The View from West Africa

Session Date: 
May 31, 2019
Speakers: 

In terms of discoveries of human palaeontology and prehistory, West Africa seems to be the “poor relative”. No hominid anterior to our species has yet been found; only stone tools have been discovered, the only witnesses of an old settlement of this part of the continent.

The oldest lithic industries are included or related to Quaternary levels of the Middle Pleistocene. Some researchers have attributed to Oldowan culture to some pebbles discovered in unstratified levels, others have claimed Pre-Acheulean characteristicsfor tools on pebbles and flakes not accompanied by typological shapes characteristic of the Acheulean: the handaxe and the cleaver.

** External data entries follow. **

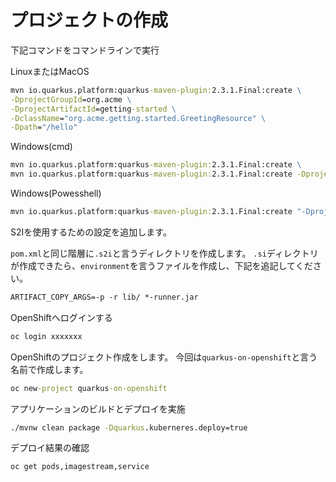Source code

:# プロジェクトの作成

下記コマンドをコマンドラインで実行

LinuxまたはMacOS

```cmd
mvn io.quarkus.platform:quarkus-maven-plugin:2.3.1.Final:create \
-DprojectGroupId=org.acme \
-DprojectArtifactId=getting-started \
-DclassName="org.acme.getting.started.GreetingResource" \
-Dpath="/hello"
```

Windows(cmd)

```cmd
mvn io.quarkus.platform:quarkus-maven-plugin:2.3.1.Final:create \
mvn io.quarkus.platform:quarkus-maven-plugin:2.3.1.Final:create -DprojectGroupId=org.acme -DprojectArtifactId=getting-started -DclassName="org.acme.getting.started.GreetingResource" -Dpath="/hello"
```

Windows(Powesshell)

```cmd
mvn io.quarkus.platform:quarkus-maven-plugin:2.3.1.Final:create "-DprojectGroupId=org.acme" "-DprojectArtifactId=getting-started" "-DclassName=org.acme.getting.started.GreetingResource" "-Dpath=/hello"
```

S2Iを使用するための設定を追加します。

`pom.xml`と同じ階層に`.s2i`と言うディレクトリを作成します。
`.si`ディレクトリが作成できたら、`environment`を言うファイルを作成し、下記を追記してください。

```txt
ARTIFACT_COPY_ARGS=-p -r lib/ *-runner.jar
```




OpenShiftへログインする

```cmd
oc login xxxxxxx
```

OpenShiftのプロジェクト作成をします。
今回は`quarkus-on-openshift`と言う名前で作成します。

```cmd
oc new-project quarkus-on-openshift
```

アプリケーションのビルドとデプロイを実施

```cmd
./mvnw clean package -Dquarkus.kuberneres.deploy=true
```

デプロイ結果の確認

```cmd
oc get pods,imagestream,service
```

Archaeological discoveries show that ancient Paleolithic presence across West Africa. Two zones of concentration and dispersion of the old lithic industries are apparent:

In the North, in Saharan and sahelian regions (Mauretania, Senegal, Mali, Niger, and Burkina Faso) the desert environment favors discovery of artefacts. In the South, in Guinean and equatorial region, where the heavy vegetation complicates the discovery of stone tools, that are mostly found along riverbeds.

Since 1980, national and international research programs have begun to search for prehistoric settlements. These have allowed to

-to correlate geomorphological and stratigraphical observations associated with geological formations,
-to attribute lithic industries to better characterized sedimentary layers,
-to take different samples for analyses and interpretations to obtain relative datation (correlation between geomorphological observations and oxygen-isotope records (marine cores off the Mauritania and Senegal coasts by Camara and Duboscq, 1984, 1987) , or absolute  datation (optically stimulated luminsecence, OSL dates) necessary for a stratigraphic and chronological framework  of the Quaternary' formations.

This research, although localized, already allows a better vision of the prehistoric occupation in the different regions of West Africa during the Quaternary.